- _Material for the task_:

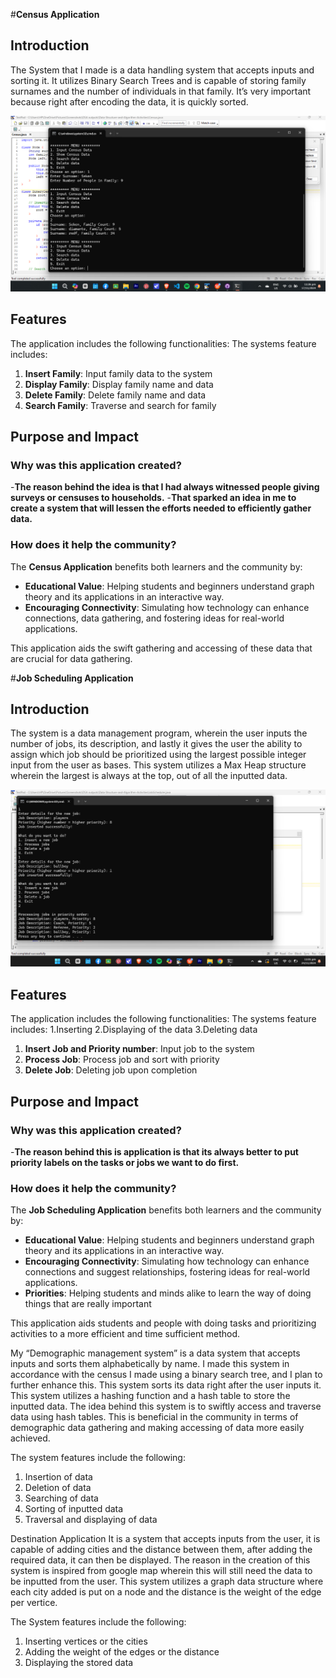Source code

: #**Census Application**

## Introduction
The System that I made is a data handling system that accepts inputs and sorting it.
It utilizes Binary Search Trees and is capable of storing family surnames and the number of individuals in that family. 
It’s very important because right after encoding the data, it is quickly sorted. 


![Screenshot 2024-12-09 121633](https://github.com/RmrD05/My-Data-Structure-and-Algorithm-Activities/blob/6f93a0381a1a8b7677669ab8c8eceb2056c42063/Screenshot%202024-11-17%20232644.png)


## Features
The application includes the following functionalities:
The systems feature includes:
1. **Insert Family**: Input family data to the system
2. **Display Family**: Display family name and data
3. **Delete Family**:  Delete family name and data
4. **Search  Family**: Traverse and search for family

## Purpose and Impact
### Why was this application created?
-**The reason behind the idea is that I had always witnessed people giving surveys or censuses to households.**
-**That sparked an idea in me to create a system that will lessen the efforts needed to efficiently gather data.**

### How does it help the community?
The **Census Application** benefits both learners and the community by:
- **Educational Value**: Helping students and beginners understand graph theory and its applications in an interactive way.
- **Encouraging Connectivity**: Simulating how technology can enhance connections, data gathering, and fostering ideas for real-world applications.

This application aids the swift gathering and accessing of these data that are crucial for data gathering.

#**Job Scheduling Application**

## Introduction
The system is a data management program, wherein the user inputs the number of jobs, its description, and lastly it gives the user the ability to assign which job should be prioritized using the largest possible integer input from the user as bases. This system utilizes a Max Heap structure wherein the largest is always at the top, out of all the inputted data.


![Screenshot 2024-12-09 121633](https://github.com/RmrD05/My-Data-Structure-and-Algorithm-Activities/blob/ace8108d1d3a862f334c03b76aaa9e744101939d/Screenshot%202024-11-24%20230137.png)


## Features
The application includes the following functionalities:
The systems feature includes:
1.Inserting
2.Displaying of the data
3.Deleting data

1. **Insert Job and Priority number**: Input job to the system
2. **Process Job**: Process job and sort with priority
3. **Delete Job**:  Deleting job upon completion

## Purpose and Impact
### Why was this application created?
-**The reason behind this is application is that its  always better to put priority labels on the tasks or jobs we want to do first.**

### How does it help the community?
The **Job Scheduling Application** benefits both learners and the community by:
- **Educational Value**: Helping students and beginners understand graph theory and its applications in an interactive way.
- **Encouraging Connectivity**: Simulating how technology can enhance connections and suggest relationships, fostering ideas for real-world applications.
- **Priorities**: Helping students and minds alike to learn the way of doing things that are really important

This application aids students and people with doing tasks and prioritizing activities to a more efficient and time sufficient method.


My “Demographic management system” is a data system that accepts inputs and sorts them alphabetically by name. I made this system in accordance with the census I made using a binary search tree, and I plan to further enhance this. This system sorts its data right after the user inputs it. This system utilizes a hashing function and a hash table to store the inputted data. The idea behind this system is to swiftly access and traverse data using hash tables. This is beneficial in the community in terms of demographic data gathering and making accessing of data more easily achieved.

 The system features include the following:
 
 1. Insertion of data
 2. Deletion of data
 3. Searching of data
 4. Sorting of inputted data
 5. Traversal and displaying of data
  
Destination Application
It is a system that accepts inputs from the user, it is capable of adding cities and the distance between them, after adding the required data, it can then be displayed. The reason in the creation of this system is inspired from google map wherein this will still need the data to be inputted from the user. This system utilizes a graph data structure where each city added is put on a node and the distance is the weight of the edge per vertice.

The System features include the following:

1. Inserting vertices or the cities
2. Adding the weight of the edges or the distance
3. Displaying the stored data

- _Task details_: In the entries above, find the line with "1. **Insert Family**: Input" and the line with "-**The reason behind the", then restate word for word both of them and every line between, with nothing more.

- _Exercise answer_:
1. **Insert Family**: Input family data to the system
2. **Display Family**: Display family name and data
3. **Delete Family**:  Delete family name and data
4. **Search  Family**: Traverse and search for family

## Purpose and Impact
### Why was this application created?
-**The reason behind the idea is that I had always witnessed people giving surveys or censuses to households.**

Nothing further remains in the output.